Just like any film festival, QFest will only survive if we as an audience demand it with our support for queer indie films and filmmakers. The majority of the films presented this year are created on a shoe string budget with limited openings on the coasts. These are not block buster films and they don’t have the Brokeback Mountain-hype that produces Vanity Fair reviews and mainstream marketing.

 

QFest is also even more remarkable because it is a QUEER film festival for the Midwest! To have this festival here in St. Louis is an achievement and a privledge that still isn’t afforded to a lot of the country especially here in “Real-America.” Remember, it wasn’t that long ago that you could be fined or jailed for receiving queer literature and magazines in your own mail box.

 

We hope you’ll join us in helping build this festival into a major screening event for future queer filmmakers and artists and we invite you to come out this weekend and enjoy a truly amazing collection of queer films.

 

Artists will continue to create their work no matter where they are or what kind of political climate exists but only YOU can demand that they continue to bring their work here to our city and to our community.

 

That’s Amore!

 

Italian superstars rehash the bisexual love triangle in Different From Whom? and some dysfunctional family drama in Loose Cannons.  

 

The last two Vital VOICE reviews highlight the only foreign films included in this year’s festival.
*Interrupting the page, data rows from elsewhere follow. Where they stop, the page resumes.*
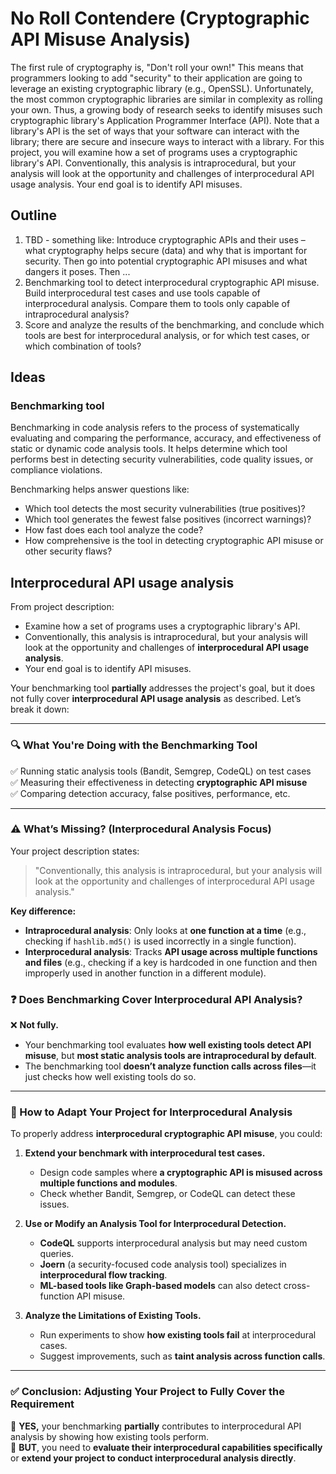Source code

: # No Roll Contendere (Cryptographic API Misuse Analysis)

The first rule of cryptography is, "Don't roll your own!" This means that programmers looking to add "security" to their application are going to leverage an existing cryptographic library (e.g., OpenSSL). Unfortunately, the most common cryptographic libraries are similar in complexity as rolling your own. Thus, a growing body of research seeks to identify misuses such cryptographic library's Application Programmer Interface (API). Note that a library's API is the set of ways that your software can interact with the library; there are secure and insecure ways to interact with a library. For this project, you will examine how a set of programs uses a cryptographic library's API. Conventionally, this analysis is intraprocedural, but your analysis will look at the opportunity and challenges of interprocedural API usage analysis. Your end goal is to identify API misuses.

## Outline
1. TBD - something like: Introduce cryptographic APIs and their uses – what cryptography helps secure (data) and why that is important for security. Then go into potential cryptographic API misuses and what dangers it poses. Then ...
2. Benchmarking tool to detect interprocedural cryptographic API misuse. Build interprocedural test cases and use tools capable of interprocedural analysis. Compare them to tools only capable of intraprocedural analysis?
3. Score and analyze the results of the benchmarking, and conclude which tools are best for interprocedural analysis, or for which test cases, or which combination of tools?

## Ideas
### Benchmarking tool

Benchmarking in code analysis refers to the process of systematically evaluating and comparing the performance, accuracy, and effectiveness of static or dynamic code analysis tools. It helps determine which tool performs best in detecting security vulnerabilities, code quality issues, or compliance violations.

Benchmarking helps answer questions like:
- Which tool detects the most security vulnerabilities (true positives)?
- Which tool generates the fewest false positives (incorrect warnings)?
- How fast does each tool analyze the code?
- How comprehensive is the tool in detecting cryptographic API misuse or other security flaws?

## Interprocedural API usage analysis

From project description:
- Examine how a set of programs uses a cryptographic library's API. 
- Conventionally, this analysis is intraprocedural, but your analysis will look at the opportunity and challenges of **interprocedural API usage analysis**. 
- Your end goal is to identify API misuses.

Your benchmarking tool **partially** addresses the project's goal, but it does not fully cover **interprocedural API usage analysis** as described. Let’s break it down:

---

### **🔍 What You're Doing with the Benchmarking Tool**
✅ Running static analysis tools (Bandit, Semgrep, CodeQL) on test cases  
✅ Measuring their effectiveness in detecting **cryptographic API misuse**  
✅ Comparing detection accuracy, false positives, performance, etc.  

---

### **⚠️ What’s Missing? (Interprocedural Analysis Focus)**
Your project description states:
> "Conventionally, this analysis is intraprocedural, but your analysis will look at the opportunity and challenges of interprocedural API usage analysis."

**Key difference:**
- **Intraprocedural analysis**: Only looks at **one function at a time** (e.g., checking if `hashlib.md5()` is used incorrectly in a single function).  
- **Interprocedural analysis**: Tracks **API usage across multiple functions and files** (e.g., checking if a key is hardcoded in one function and then improperly used in another function in a different module).  

### **❓ Does Benchmarking Cover Interprocedural API Analysis?**
❌ **Not fully.**  
- Your benchmarking tool evaluates **how well existing tools detect API misuse**, but **most static analysis tools are intraprocedural by default**.  
- The benchmarking tool **doesn’t analyze function calls across files**—it just checks how well existing tools do so.

---

### **🔧 How to Adapt Your Project for Interprocedural Analysis**
To properly address **interprocedural cryptographic API misuse**, you could:
1. **Extend your benchmark with interprocedural test cases.**  
   - Design code samples where **a cryptographic API is misused across multiple functions and modules**.
   - Check whether Bandit, Semgrep, or CodeQL can detect these issues.  

2. **Use or Modify an Analysis Tool for Interprocedural Detection.**  
   - **CodeQL** supports interprocedural analysis but may need custom queries.  
   - **Joern** (a security-focused code analysis tool) specializes in **interprocedural flow tracking**.  
   - **ML-based tools like Graph-based models** can also detect cross-function API misuse.

3. **Analyze the Limitations of Existing Tools.**  
   - Run experiments to show **how existing tools fail** at interprocedural cases.
   - Suggest improvements, such as **taint analysis across function calls**.

---

### **✅ Conclusion: Adjusting Your Project to Fully Cover the Requirement**
🔹 **YES,** your benchmarking **partially** contributes to interprocedural API analysis by showing how existing tools perform.  
🔹 **BUT**, you need to **evaluate their interprocedural capabilities specifically** or **extend your project to conduct interprocedural analysis directly**.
First up, Italian director Umberto Carteni’s bisexual love triangle Different From Whom?

 

The bisexual triangle plot line isn’t new (Object of My Affection, Next Best Thing, Chasing Amy) but Carteni’s production gives it a fresh, Italian perspective with gay protaganist Piero played by Italian heart throb Luca Argentero. Piero is an idealistic and openly gay politician in his conservative Italian city. The old guard within his leftist party push him into the mayoral race with running mate Adele, the party’s more conservative, family-focused member. The two immediately butt heads at every turn but an underlying sexual tension pushes the two into a sexual relationship despite Piero’s relationship with partner Remo.

 

The film plays up the love triangle for comedic relief and in the end these characters find their happiness in a new kind of family structure. It’s interesting to think if this same movie could be made here by a major studio with major American stars. I say, yes only because the movie still relies heavily on the traditional straight male-female romantic comedy formula and it tries to appease everyone with its “happy-ending”.

 

Watch this film because even though the characters are archetypes you will still enjoy them and because it will make you wish more American studios would lease out our “straight” stars for more queer story lines.

 

Our second Italian film is dysfunctional family drama Loose Cannons. The film comes from Turkish-Italian director Ferzan Ozpetek who brings to life the wildly dysfunctional Cantones family, a successful family of pasta makers from the southern Italian town of Lecce. Youngest son Tommaso has returned home after finishing school in Rome with plans to come out to his family in hopes that they’ll disown him and free him from the family business. But when his older brother beats him to the punch, Tommaso finds himself stuck picking up the pieces for his outrageous and shameless relatives.

 

If you’re a fan of Italian film you’ll appreciate the comedy and family drama of Loose Cannons. The Cantones embody an Italian family caught between tradition and progress. Tommaso’s sexuality is the start of this conflict but along they way we’re also given a glimpse into the changing roles and expectations of Italian women as well as a look into chauvinist mindset of Tommaso’s father who expects his family to adhere to traditional values while he himself shamelessly enjoys his mistress in front of his wife.

 

The film is genuinely funny and even heart-warming as we see the Cantones reflecting on their lives and the choices they’ve made. In the end, they discover that happiness can be fleeting but that’s no excuse to not revel in every moment of it.